PROVIDED RECORDS Block Start

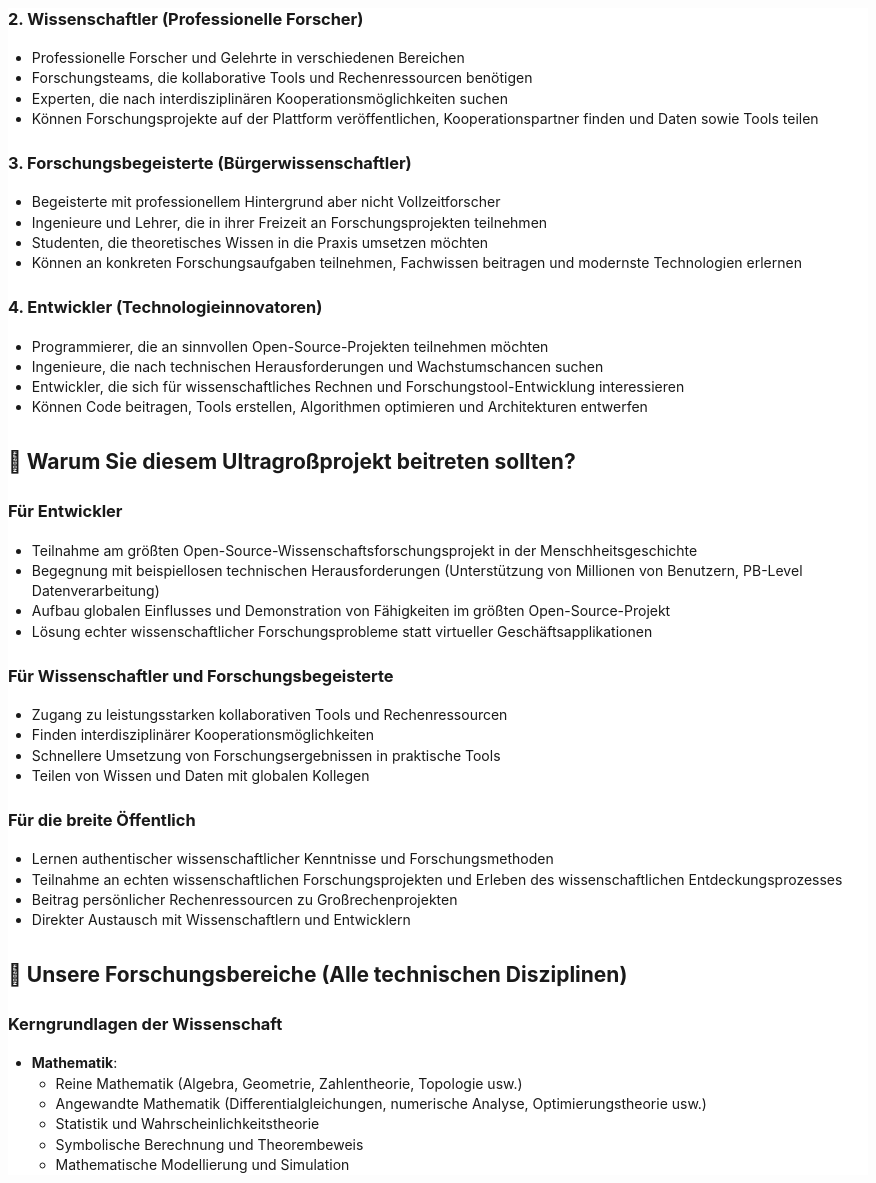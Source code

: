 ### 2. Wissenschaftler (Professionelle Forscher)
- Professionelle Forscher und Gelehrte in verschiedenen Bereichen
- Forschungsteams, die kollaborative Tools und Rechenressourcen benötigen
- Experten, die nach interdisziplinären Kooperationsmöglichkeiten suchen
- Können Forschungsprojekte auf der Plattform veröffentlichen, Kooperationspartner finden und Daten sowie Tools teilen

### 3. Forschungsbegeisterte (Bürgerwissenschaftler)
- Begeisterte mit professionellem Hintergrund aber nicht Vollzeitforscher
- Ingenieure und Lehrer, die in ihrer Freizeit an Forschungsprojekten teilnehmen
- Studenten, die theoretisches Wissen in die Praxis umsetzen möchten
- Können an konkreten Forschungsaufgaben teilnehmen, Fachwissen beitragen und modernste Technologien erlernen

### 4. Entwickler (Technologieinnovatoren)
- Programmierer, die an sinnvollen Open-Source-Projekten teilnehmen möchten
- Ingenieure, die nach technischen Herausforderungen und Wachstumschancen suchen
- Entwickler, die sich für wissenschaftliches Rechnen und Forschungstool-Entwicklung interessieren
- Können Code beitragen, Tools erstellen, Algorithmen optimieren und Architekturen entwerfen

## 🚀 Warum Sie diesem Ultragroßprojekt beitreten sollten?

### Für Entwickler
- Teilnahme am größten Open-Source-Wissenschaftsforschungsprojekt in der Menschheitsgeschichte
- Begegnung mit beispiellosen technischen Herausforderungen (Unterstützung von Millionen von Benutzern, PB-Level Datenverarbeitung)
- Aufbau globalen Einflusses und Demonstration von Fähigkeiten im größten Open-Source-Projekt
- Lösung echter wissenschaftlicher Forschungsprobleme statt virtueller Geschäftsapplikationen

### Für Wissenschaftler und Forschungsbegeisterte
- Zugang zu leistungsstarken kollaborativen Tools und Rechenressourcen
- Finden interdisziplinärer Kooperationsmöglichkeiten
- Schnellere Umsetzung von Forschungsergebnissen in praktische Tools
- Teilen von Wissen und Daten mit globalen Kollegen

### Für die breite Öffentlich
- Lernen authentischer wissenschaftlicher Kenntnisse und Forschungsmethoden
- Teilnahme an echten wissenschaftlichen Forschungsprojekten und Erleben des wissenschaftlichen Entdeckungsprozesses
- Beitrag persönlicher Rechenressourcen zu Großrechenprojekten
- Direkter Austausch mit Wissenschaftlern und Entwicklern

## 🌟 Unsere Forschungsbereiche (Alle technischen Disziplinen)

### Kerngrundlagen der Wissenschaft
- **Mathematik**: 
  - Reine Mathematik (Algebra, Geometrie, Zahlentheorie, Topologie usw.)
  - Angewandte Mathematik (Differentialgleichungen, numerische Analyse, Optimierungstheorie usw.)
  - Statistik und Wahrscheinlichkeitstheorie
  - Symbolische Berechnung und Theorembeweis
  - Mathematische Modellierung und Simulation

PROVIDED RECORDS Block End
PROVIDED RECORDS Block Start

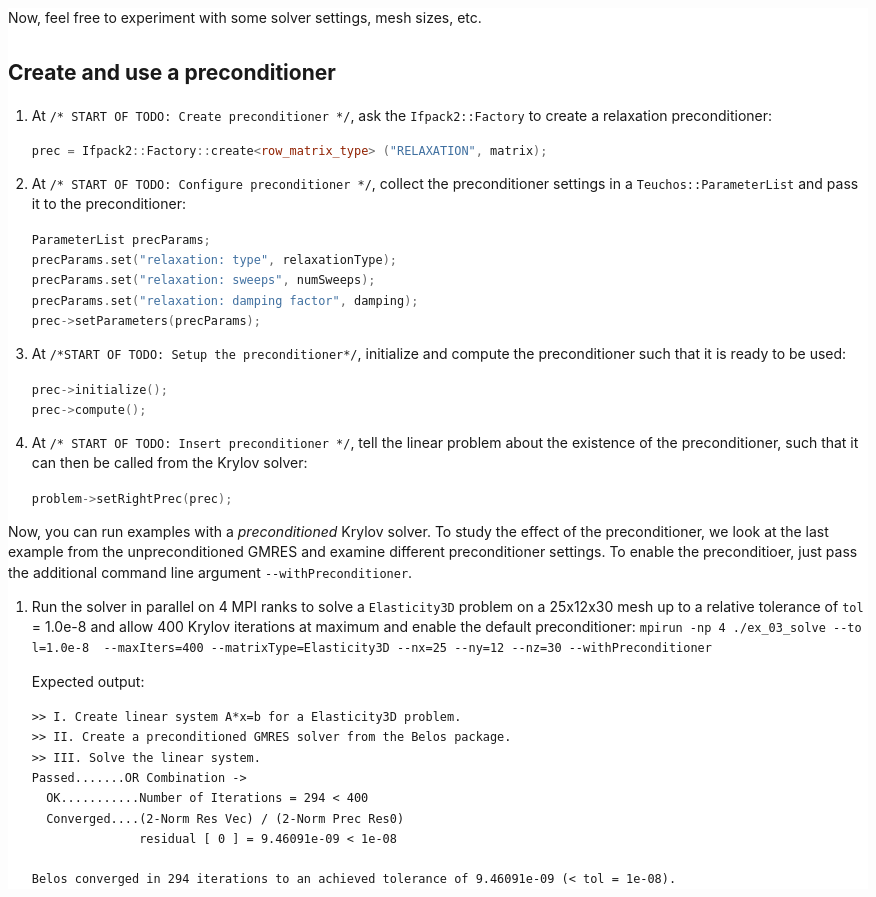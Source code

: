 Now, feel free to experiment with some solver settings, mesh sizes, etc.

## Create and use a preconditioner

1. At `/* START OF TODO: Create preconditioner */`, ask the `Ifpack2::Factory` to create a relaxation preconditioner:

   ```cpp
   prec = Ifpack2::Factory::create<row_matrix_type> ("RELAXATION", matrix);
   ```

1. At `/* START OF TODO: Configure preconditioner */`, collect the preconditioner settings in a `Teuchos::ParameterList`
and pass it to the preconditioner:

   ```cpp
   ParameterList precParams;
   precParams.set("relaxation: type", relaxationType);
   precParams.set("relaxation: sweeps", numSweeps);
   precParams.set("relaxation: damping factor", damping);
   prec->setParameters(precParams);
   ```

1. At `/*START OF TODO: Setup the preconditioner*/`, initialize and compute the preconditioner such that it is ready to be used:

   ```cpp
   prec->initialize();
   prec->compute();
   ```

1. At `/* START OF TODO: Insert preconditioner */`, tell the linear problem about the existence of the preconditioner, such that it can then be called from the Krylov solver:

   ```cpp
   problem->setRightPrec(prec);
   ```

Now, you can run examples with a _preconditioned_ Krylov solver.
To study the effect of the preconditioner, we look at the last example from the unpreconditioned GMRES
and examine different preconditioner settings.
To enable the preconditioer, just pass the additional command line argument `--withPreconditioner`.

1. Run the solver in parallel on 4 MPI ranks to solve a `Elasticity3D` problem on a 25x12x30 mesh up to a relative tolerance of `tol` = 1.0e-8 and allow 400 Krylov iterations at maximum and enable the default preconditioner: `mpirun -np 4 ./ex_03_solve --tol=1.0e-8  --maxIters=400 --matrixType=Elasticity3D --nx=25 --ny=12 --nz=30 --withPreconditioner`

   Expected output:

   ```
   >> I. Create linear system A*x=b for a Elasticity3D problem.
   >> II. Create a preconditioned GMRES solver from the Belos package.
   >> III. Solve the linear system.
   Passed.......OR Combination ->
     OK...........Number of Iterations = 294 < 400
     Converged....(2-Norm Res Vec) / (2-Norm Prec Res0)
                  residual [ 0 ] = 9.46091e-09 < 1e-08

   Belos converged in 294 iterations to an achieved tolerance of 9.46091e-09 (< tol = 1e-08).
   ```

PROVIDED RECORDS Block End
PROVIDED RECORDS Block Start

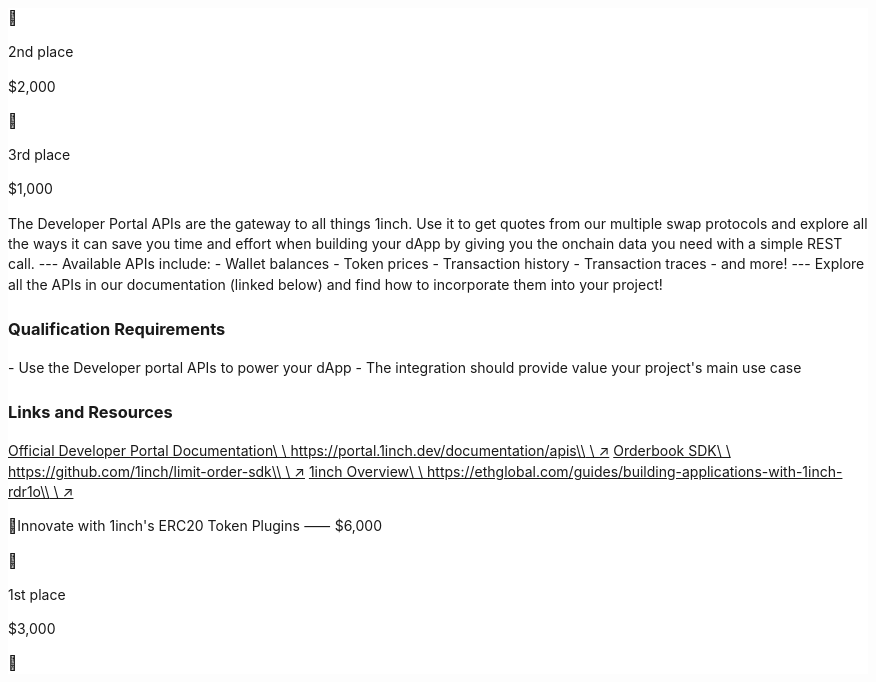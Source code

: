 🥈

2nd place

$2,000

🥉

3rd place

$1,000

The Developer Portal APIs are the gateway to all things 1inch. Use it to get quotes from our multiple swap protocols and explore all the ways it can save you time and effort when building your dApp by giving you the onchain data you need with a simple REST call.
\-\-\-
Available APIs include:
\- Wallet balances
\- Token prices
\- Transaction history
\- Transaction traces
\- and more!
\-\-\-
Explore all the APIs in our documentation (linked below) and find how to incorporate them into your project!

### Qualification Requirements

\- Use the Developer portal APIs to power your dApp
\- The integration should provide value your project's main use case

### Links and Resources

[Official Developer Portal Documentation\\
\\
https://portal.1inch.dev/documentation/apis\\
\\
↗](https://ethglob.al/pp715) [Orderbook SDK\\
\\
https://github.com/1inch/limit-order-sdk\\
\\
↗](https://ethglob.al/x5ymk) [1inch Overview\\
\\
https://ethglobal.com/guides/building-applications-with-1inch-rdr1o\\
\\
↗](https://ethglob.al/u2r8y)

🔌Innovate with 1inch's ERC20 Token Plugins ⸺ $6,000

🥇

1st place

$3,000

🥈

PROVIDED RECORDS Block End

Output exactly the lines of the material above from the one containing "- Angewandte Mathematik" up to and including the one containing "- Mathematische Modellierung und Simulation".

▶ WRITTEN RESPONSE:
  - Angewandte Mathematik (Differentialgleichungen, numerische Analyse, Optimierungstheorie usw.)
  - Statistik und Wahrscheinlichkeitstheorie
  - Symbolische Berechnung und Theorembeweis
  - Mathematische Modellierung und Simulation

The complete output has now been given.